They are the leading provider in my area, but everyone that I know who uses them has paper and electronic charts. A two doctor group that started 2 years before I did keeps paper charts with all correspondence, etc. Their staff enter lab data into the EMR, time consuming, and they do OCR for all letters to get them in and they invested nearly 50K for this, for software alone. They have a full time person scanning and OCR'ing. My office with Soapware is completely paperless, after scanning images into chart, and at a small fraction of the cost. I don't know if Soapware is better, wouldn't be able to tell without using both systems live, but it was one hell of a lot less expensive. For me, the quote was nearly 25K for software alone for the PMSI product.

d11aad38d
08-09-2004, 06:36 PM
Without regards to any product, can anyone imagine investing $$ in anything touted, sold, demo'd, and promised by a sales person?
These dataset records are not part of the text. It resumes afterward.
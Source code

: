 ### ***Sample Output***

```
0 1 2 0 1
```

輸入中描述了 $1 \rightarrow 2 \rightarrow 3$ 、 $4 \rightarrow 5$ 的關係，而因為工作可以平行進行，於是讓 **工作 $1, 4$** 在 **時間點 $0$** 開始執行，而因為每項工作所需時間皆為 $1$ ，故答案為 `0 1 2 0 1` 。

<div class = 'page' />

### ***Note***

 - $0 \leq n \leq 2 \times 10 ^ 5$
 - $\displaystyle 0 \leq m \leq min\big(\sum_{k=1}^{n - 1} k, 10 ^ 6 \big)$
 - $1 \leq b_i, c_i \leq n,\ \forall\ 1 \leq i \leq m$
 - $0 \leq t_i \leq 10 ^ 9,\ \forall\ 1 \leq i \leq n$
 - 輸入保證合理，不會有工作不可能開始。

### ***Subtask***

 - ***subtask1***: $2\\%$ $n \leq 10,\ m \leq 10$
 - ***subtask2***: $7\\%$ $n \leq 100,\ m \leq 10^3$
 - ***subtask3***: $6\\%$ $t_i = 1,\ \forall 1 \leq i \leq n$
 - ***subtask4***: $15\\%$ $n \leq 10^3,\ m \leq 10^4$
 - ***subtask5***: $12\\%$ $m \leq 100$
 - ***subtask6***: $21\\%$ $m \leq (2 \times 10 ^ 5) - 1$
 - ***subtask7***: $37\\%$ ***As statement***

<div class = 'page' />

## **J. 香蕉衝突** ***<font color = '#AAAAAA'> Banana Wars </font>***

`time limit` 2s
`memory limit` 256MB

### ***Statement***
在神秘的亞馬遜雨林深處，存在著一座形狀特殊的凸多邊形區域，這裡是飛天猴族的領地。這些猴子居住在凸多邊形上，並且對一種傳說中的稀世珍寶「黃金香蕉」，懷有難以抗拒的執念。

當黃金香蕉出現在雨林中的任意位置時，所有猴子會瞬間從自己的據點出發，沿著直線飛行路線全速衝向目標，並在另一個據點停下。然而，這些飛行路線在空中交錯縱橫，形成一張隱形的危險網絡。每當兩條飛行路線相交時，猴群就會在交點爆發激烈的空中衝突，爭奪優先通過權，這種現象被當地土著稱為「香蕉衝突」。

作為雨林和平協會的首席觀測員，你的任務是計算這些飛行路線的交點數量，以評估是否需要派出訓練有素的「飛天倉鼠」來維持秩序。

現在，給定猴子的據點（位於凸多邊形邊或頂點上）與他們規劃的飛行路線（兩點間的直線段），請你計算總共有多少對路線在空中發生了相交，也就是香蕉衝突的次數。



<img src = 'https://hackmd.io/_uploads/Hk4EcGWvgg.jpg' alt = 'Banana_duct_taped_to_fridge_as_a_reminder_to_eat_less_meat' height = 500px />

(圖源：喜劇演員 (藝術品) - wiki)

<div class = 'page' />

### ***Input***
EMR's are in need of physician definition, i.e., what do you want to enter into a data repository? No matter what the product, until we define that single list, the EMRs are all the same -- just ask any sales person which other EMRs he/she sold before joining their present company. d11

mel
08-09-2004, 06:59 PM
There are efforts to standardize EMR components, long overdue if you ask me.
Anyone thinking of investing in an EMR needs to watch the horizon, issues such as the CCR is being touted as one of the future must haves.
Mel

Surgeon
08-09-2004, 08:53 PM
I have no paper charts with Chartlogic, voice recognition that requires no transcription, although my nursing data and preliminary stuff has to be hand entered. Photo's and labs can be scanned(rough on memory) but anything that can be saved on a disk or emailed can be cut and pasted. I am worried though because Meditech has such a big piece of the hospital market they may end up being the Microsoft of EMR, many better products biting the big one due to ubiquitousness.